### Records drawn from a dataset

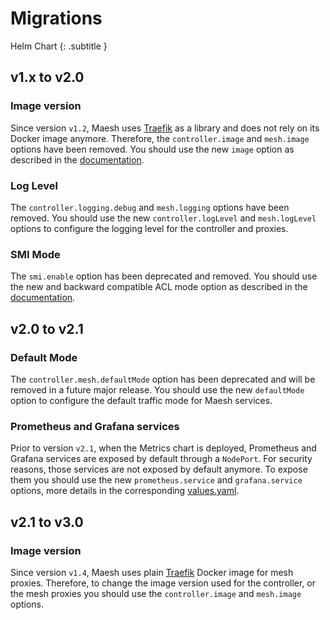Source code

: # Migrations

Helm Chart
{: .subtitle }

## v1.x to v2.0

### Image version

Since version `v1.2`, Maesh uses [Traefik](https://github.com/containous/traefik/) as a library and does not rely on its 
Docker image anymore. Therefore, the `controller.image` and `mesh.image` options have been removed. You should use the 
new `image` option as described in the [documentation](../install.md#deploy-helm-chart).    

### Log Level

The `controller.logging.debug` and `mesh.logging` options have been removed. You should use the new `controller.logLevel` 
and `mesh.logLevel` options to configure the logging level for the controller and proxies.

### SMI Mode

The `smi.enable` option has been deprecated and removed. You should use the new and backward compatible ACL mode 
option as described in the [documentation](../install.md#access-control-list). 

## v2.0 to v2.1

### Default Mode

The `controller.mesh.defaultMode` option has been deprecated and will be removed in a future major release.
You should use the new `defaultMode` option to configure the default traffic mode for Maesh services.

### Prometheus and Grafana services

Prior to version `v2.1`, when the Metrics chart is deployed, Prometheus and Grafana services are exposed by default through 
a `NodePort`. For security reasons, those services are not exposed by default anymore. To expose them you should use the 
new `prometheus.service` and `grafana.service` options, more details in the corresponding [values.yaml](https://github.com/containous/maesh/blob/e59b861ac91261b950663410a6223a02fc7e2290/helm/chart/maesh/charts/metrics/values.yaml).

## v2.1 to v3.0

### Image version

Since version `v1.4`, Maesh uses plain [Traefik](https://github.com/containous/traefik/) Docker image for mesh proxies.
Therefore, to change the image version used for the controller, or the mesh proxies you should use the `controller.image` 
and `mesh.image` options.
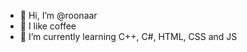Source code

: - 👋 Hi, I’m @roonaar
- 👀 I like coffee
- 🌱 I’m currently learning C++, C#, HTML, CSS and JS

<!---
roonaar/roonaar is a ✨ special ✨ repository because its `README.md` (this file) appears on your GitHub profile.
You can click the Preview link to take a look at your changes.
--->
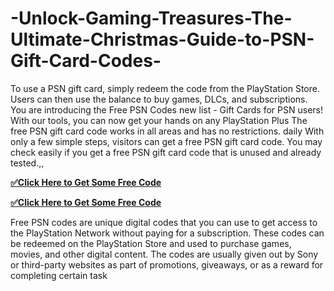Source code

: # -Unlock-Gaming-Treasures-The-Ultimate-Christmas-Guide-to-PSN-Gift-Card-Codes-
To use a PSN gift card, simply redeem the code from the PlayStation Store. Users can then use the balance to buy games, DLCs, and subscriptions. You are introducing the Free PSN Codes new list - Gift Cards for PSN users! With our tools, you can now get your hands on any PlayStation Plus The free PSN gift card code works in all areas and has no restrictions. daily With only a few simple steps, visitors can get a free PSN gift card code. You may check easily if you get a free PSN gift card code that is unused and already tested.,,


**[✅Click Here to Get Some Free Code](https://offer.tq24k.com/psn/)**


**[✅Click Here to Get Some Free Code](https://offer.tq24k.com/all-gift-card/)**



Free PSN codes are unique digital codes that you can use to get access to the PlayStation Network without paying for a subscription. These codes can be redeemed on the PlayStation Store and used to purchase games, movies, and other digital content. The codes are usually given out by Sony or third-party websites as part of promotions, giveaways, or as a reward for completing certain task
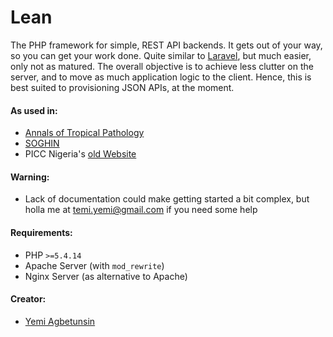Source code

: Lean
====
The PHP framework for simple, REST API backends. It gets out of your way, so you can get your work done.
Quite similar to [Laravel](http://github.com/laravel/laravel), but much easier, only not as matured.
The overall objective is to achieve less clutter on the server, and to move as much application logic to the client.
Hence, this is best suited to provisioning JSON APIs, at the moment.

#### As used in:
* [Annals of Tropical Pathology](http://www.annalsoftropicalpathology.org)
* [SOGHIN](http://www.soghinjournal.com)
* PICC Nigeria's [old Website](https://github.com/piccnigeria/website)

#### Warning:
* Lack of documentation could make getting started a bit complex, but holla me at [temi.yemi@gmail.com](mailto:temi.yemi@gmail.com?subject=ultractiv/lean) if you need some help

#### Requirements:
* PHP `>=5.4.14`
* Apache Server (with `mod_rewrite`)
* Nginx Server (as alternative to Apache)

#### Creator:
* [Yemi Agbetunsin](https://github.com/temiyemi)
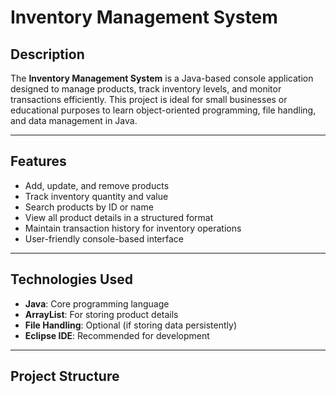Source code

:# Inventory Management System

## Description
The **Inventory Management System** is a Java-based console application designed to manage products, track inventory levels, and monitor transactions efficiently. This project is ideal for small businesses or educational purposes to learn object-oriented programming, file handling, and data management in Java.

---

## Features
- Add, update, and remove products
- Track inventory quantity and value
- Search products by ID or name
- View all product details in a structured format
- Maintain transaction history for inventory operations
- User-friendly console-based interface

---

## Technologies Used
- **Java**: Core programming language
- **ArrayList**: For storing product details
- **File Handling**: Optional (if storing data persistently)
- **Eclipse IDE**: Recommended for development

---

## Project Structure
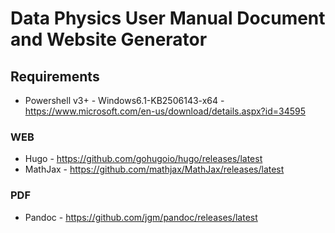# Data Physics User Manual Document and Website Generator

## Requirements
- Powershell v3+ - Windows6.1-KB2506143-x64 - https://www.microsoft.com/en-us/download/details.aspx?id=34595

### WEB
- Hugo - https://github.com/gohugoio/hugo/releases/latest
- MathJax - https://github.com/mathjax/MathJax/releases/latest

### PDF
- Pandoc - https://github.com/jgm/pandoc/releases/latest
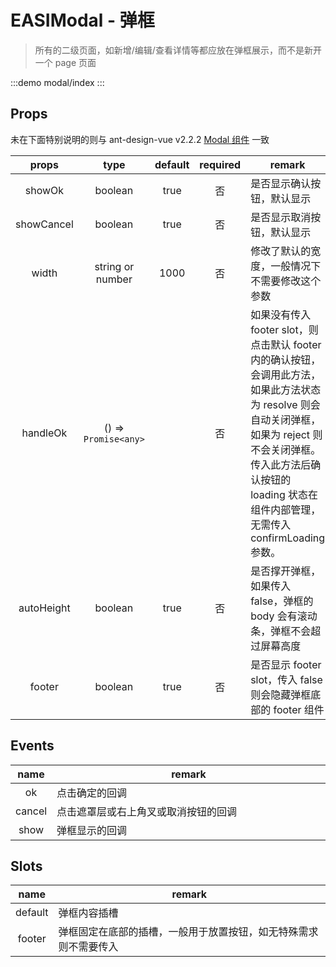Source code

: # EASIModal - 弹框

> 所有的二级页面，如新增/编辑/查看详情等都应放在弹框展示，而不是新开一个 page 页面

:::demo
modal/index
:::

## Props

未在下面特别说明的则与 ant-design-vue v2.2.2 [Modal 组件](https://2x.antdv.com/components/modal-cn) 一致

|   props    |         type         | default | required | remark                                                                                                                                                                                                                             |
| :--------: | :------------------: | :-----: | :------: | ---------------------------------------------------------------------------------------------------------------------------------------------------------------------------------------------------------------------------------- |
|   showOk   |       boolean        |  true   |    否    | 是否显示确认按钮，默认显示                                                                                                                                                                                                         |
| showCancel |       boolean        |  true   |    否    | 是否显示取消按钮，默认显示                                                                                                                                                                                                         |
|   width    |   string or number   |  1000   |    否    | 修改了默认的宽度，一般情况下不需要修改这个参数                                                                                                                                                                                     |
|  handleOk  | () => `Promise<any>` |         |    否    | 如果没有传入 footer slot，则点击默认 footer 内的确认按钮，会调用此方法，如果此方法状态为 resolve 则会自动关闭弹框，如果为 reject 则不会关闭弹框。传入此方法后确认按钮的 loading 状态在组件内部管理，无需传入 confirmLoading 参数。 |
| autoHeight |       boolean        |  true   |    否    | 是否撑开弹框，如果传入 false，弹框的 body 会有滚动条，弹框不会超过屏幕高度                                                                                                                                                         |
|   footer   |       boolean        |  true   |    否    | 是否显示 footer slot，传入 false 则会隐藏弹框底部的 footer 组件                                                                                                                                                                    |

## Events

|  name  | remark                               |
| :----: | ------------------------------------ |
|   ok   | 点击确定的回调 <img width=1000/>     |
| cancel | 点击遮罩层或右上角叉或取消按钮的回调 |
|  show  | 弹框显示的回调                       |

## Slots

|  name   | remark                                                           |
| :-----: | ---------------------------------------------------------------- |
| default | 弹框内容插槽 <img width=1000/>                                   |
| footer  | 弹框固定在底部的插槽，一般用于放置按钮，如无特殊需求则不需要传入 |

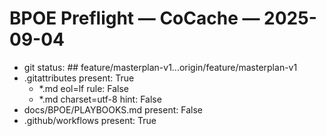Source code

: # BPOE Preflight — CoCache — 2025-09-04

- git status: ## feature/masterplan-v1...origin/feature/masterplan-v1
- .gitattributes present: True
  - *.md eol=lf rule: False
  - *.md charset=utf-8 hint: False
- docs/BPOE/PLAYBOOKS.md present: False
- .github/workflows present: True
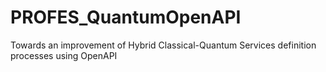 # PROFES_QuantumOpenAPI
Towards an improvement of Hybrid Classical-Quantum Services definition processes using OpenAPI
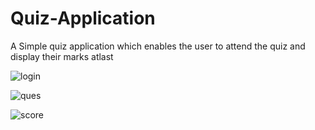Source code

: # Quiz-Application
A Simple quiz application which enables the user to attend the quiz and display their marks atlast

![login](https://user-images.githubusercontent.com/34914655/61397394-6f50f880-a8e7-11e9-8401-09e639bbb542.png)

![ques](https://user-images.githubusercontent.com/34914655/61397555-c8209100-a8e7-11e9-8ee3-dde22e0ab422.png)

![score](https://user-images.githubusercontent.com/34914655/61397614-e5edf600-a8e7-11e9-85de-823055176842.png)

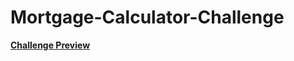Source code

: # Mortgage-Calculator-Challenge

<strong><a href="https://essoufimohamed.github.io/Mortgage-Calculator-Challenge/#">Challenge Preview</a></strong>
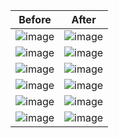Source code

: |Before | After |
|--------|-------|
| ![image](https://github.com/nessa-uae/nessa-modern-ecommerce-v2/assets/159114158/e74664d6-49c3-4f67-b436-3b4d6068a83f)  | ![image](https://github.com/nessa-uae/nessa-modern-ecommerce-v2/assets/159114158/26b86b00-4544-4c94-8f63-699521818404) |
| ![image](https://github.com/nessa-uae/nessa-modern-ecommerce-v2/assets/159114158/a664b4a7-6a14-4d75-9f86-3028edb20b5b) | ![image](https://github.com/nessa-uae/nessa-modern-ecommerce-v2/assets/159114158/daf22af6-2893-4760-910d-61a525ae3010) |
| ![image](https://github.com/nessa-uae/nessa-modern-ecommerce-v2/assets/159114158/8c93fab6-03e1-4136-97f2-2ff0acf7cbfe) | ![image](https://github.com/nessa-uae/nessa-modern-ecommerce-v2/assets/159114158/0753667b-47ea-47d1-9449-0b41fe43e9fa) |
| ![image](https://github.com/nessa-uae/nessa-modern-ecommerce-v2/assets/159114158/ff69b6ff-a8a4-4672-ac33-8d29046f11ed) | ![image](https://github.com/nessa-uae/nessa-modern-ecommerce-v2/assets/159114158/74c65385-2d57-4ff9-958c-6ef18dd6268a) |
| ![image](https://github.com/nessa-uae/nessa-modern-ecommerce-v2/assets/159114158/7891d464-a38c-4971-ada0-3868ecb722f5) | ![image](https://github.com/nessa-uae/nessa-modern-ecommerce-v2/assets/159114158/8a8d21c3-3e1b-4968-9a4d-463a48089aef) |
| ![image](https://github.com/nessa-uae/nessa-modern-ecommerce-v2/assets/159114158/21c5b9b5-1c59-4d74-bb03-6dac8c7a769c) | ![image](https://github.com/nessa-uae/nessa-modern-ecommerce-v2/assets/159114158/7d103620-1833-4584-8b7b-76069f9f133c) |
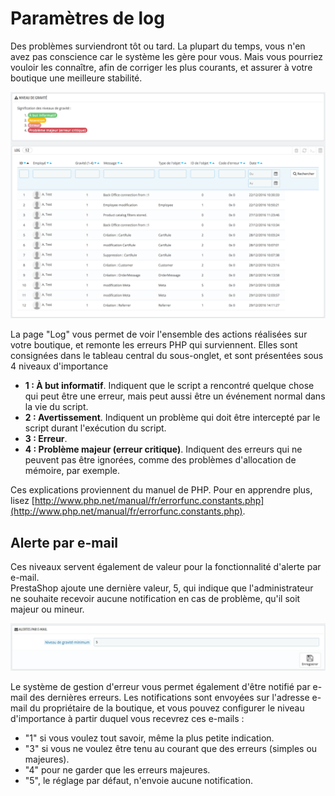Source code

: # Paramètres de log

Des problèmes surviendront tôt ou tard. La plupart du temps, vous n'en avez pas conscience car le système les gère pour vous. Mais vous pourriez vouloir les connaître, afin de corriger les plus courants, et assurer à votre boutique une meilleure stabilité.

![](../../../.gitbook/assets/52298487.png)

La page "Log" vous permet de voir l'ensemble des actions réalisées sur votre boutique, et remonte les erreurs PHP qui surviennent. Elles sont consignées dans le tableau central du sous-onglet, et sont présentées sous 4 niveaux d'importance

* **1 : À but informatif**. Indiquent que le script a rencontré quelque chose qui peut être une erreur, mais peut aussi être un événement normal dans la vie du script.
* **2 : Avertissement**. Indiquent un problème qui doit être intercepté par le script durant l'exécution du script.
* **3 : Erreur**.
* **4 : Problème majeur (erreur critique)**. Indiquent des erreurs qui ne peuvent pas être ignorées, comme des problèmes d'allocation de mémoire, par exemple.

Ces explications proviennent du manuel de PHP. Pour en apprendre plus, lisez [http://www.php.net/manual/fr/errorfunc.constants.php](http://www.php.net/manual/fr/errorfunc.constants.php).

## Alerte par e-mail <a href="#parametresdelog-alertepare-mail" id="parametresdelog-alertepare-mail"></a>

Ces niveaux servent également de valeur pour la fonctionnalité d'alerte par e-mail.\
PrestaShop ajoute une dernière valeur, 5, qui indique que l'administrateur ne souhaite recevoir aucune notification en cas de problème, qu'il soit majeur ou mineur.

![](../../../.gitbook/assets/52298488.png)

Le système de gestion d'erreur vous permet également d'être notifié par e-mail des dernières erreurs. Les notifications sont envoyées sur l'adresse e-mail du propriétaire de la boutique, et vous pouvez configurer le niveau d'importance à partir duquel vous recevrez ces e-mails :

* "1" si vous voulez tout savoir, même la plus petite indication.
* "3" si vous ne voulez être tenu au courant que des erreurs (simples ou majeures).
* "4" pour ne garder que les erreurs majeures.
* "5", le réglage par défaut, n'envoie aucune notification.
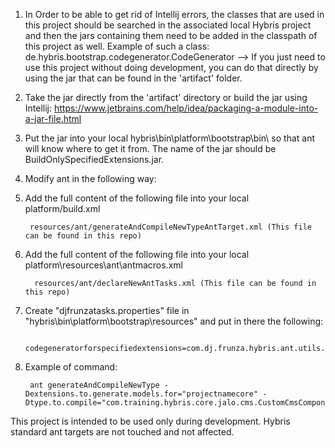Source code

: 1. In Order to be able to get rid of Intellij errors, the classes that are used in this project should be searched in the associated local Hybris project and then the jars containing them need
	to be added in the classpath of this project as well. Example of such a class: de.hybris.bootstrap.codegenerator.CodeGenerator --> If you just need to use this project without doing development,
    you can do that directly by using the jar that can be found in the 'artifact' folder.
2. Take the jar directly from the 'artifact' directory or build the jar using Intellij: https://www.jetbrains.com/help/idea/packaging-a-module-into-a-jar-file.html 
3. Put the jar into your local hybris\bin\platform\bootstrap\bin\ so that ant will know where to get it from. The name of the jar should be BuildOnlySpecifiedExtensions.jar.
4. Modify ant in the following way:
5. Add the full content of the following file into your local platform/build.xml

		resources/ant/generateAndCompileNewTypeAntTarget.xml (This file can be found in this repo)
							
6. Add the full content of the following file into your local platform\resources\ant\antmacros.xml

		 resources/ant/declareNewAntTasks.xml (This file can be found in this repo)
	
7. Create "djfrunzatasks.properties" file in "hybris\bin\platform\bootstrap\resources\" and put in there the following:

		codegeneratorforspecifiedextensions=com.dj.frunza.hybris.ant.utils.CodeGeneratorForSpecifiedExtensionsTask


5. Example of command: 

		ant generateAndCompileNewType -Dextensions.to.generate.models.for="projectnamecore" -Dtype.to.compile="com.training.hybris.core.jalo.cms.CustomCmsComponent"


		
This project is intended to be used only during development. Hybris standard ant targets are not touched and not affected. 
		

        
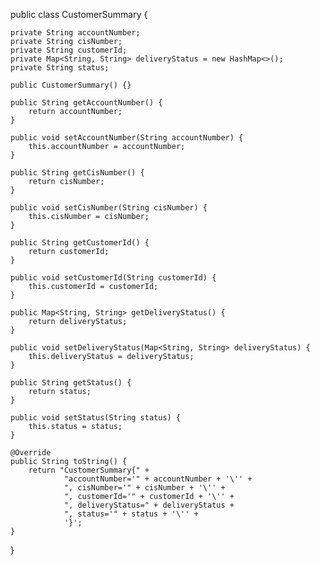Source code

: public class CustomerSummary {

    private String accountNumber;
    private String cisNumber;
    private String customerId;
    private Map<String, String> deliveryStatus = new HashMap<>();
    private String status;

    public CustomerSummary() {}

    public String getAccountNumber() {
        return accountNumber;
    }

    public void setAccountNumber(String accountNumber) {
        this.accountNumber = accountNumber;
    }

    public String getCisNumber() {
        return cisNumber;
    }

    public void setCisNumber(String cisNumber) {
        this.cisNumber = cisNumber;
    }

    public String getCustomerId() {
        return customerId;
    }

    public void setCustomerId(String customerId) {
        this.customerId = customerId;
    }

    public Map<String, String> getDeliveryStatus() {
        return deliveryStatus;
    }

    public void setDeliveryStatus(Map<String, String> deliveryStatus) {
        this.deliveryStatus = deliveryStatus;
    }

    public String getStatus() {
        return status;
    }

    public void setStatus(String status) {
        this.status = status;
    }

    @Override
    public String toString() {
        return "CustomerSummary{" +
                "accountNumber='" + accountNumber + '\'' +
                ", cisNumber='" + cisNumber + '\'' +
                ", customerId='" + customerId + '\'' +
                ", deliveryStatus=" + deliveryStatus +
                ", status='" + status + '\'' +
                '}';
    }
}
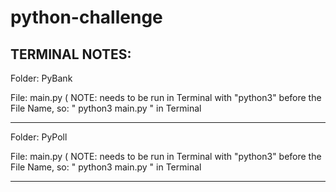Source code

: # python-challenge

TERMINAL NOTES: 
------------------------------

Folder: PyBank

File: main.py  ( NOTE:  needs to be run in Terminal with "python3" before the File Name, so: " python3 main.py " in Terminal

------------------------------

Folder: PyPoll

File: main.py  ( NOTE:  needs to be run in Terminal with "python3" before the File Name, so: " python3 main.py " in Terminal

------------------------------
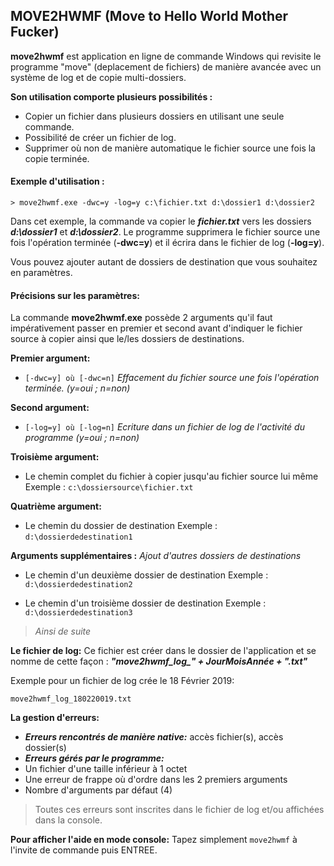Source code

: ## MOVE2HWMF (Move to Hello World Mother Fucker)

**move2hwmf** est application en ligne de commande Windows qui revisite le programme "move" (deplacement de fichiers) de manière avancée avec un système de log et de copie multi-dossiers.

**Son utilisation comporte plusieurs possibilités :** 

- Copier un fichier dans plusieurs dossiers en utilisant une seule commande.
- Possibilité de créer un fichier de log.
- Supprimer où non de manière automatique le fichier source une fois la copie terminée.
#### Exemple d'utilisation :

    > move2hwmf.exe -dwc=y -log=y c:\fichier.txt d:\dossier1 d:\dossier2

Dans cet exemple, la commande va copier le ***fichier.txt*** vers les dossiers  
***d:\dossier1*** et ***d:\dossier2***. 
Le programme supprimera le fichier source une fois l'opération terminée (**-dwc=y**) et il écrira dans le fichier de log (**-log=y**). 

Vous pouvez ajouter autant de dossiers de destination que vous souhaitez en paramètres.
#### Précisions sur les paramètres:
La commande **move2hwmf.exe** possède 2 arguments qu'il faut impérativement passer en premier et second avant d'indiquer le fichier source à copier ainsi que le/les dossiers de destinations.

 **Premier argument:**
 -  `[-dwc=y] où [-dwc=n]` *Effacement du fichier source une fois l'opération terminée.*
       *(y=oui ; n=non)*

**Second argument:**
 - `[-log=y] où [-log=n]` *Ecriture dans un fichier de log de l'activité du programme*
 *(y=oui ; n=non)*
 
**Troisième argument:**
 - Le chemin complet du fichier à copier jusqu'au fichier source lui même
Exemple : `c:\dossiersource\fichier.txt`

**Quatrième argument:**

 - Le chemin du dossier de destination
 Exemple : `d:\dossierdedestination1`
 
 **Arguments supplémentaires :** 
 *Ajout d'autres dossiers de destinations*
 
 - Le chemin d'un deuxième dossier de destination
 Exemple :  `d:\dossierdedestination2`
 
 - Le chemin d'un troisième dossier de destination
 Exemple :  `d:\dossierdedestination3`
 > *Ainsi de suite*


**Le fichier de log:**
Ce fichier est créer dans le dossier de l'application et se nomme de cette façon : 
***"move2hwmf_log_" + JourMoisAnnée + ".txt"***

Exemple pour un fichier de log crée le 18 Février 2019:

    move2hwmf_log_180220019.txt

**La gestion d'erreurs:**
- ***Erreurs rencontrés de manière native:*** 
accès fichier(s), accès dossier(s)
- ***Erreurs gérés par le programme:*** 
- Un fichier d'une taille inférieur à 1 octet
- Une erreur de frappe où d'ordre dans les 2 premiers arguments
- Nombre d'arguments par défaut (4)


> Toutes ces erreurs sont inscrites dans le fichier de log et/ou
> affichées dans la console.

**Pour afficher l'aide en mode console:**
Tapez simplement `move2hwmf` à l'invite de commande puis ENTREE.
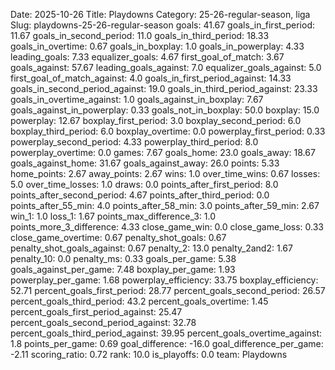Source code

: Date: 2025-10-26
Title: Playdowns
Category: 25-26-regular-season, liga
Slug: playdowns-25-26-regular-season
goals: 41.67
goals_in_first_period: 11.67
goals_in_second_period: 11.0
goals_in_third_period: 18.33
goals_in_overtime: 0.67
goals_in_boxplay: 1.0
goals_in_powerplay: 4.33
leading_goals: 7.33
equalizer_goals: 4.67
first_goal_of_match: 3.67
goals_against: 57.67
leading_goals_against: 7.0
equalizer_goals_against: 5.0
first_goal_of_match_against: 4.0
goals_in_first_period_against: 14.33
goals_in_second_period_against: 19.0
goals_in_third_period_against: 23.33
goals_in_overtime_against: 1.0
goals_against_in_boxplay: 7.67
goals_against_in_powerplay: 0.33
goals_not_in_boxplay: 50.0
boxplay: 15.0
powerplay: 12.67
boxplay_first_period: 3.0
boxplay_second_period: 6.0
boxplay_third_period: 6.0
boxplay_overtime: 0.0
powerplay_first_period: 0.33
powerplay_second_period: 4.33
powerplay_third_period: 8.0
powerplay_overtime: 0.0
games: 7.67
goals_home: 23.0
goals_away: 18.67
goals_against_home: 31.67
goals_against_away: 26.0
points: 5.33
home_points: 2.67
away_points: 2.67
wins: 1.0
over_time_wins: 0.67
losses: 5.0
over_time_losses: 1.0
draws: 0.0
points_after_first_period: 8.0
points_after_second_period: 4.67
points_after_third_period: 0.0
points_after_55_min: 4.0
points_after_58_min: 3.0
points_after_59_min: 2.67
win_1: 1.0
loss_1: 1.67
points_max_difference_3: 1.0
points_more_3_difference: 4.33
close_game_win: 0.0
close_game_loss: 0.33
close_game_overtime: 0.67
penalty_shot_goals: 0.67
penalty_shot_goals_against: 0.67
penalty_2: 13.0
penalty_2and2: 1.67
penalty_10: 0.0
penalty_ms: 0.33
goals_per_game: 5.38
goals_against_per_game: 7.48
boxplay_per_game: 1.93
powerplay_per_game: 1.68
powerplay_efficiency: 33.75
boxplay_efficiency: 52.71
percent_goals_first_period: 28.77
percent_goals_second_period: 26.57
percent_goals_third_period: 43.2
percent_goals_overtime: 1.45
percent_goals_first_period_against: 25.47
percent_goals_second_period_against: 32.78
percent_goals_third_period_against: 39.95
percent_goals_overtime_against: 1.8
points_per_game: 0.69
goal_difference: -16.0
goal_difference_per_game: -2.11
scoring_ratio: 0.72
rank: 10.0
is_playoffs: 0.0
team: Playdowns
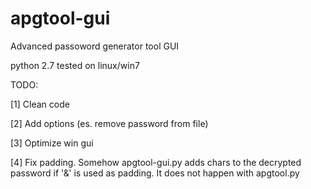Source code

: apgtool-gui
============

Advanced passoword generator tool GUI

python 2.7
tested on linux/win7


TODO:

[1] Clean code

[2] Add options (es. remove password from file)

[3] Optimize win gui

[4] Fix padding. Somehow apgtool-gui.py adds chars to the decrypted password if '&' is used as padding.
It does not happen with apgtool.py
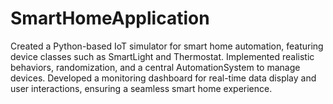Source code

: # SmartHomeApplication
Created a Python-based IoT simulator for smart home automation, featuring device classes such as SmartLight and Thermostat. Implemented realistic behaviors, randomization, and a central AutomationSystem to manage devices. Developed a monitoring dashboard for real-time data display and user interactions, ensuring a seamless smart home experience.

### PROBLEM TO SOLVE
Return only the lines between the one holding "Dans cet exemple, la" and the one holding "#### Précisions sur", inclusive, exactly as they appear above.

### ANSWER TO THIS TASK
Dans cet exemple, la commande va copier le ***fichier.txt*** vers les dossiers  
***d:\dossier1*** et ***d:\dossier2***. 
Le programme supprimera le fichier source une fois l'opération terminée (**-dwc=y**) et il écrira dans le fichier de log (**-log=y**). 

Vous pouvez ajouter autant de dossiers de destination que vous souhaitez en paramètres.
#### Précisions sur les paramètres:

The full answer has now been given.